Summary of Previous Week

Developments

  • 3D LHCb: migrated to new hardware
  • 3D ATLAS: ASM patch applied
  • LFCs and FTS: ASM patch applied
  • Castor: Refined the metrics gathering for the CASTOR databases in Grid Control (part of our improved monitoring plan)
  • Castor: Performance analysis on DLF database
  • Castor: Installed new Grid Control monitoring agents on Neptune/Pluto (for our new Grid Control server)
  • Castor: Installed new Grid Control monitoring agents on Neptune/Pluto for CERNs use (waiting for ports to be opened)
  • Castor: Analysed Tuesdays problem with cdbc08 node crash/voting disk problem
  • Castor: Upgraded ATLAS SRM (well changed the version number!)

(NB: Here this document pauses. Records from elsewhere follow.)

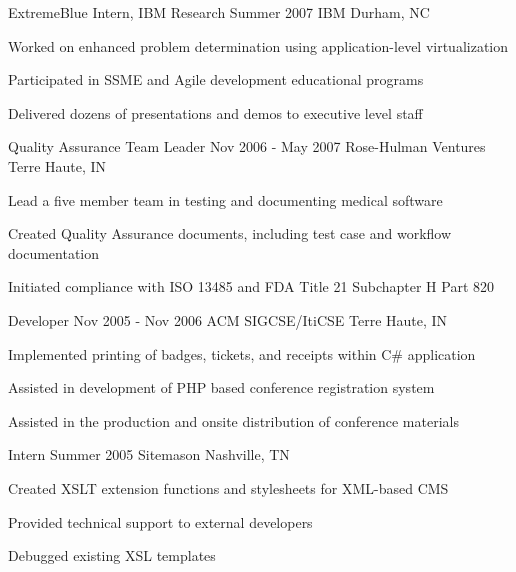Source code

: {\begin{cventries}
  \cventry
  {ExtremeBlue Intern, IBM Research}
  {Summer 2007}
  {IBM}
  {Durham, NC}
  {
    \begin{cvitems}
      \item Worked on enhanced problem determination using application-level virtualization
      \item Participated in SSME and Agile development educational programs
      \item Delivered dozens of presentations and demos to executive level staff
    \end{cvitems}
    \cvtags{
      \tagCplusplus
      \tagPublicSpeaking
    }
  }

  \cventry
  {Quality Assurance Team Leader}
  {Nov 2006 - May 2007}
  {Rose-Hulman Ventures}
  {Terre Haute, IN}
  {
    \begin{cvitems}
      \item Lead a five member team in testing and documenting medical software
      \item Created Quality Assurance documents, including test case and workflow documentation
      \item Initiated compliance with ISO 13485 and FDA Title 21 Subchapter H Part 820
    \end{cvitems}
    \cvtags{\tagManualQATestingShort}
  }

  \cventry
  {Developer}
  {Nov 2005 - Nov 2006}
  {ACM SIGCSE/ItiCSE}
  {Terre Haute, IN}
  {
    \begin{cvitems}
      \item Implemented printing of badges, tickets, and receipts within C\# application
      \item Assisted in development of PHP based conference registration system
      \item Assisted in the production and onsite distribution of conference materials
    \end{cvitems}
    \cvtags{
      \tagCSharp
      \tagPHP
      \tagMSSQL
      \tagCustomerService
    }
  }

  \cventry
  {Intern}
  {Summer 2005}
  {Sitemason}
  {Nashville, TN}
  {
    \begin{cvitems}
      \item Created XSLT extension functions and stylesheets for XML-based CMS
      \item Provided technical support to external developers
      \item Debugged existing XSL templates
    \end{cvitems}
    \cvtags{
      \tagCSS
      \tagHTML
      \tagJavaScript
      \tagXML
      \tagXSLT
    }
  }


\end{cventries}}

Operational Issues and Incidents

  • Castor: Databases down because of disk arrays problems since Sunday (04/10/09) afternoon
  • Castor: cdbc08 (Neptune1) rebooted because of problems with the voting disk partition

Plans for Week(s) Ahead

  • Castor: Recover from disk failures
  • Castor: Rollout the new monitoring script
  • Castor: Intervention to change Clusterware timeout parameter and move NFS mounted voting disk to Neptune2
  • Castor: Install new REPACK schemas
  • LFC: Test resilience


Downtimes and At Risk

Description Start End Affected VO(s)

Development Priorities

  • CASTOR Database Monitoring
  • Migrate ATLAS TAGs to 64bit systems
  • Investigate ORACLE replication technique for LFC/FTS resilience

Requirements and Blocking Issues

Description Required By Priority Status
Hardware for Tag databases Medium Waiting
Hardware to test LFC database replication Medium/high Waiting

OnCall

  • Eter Pani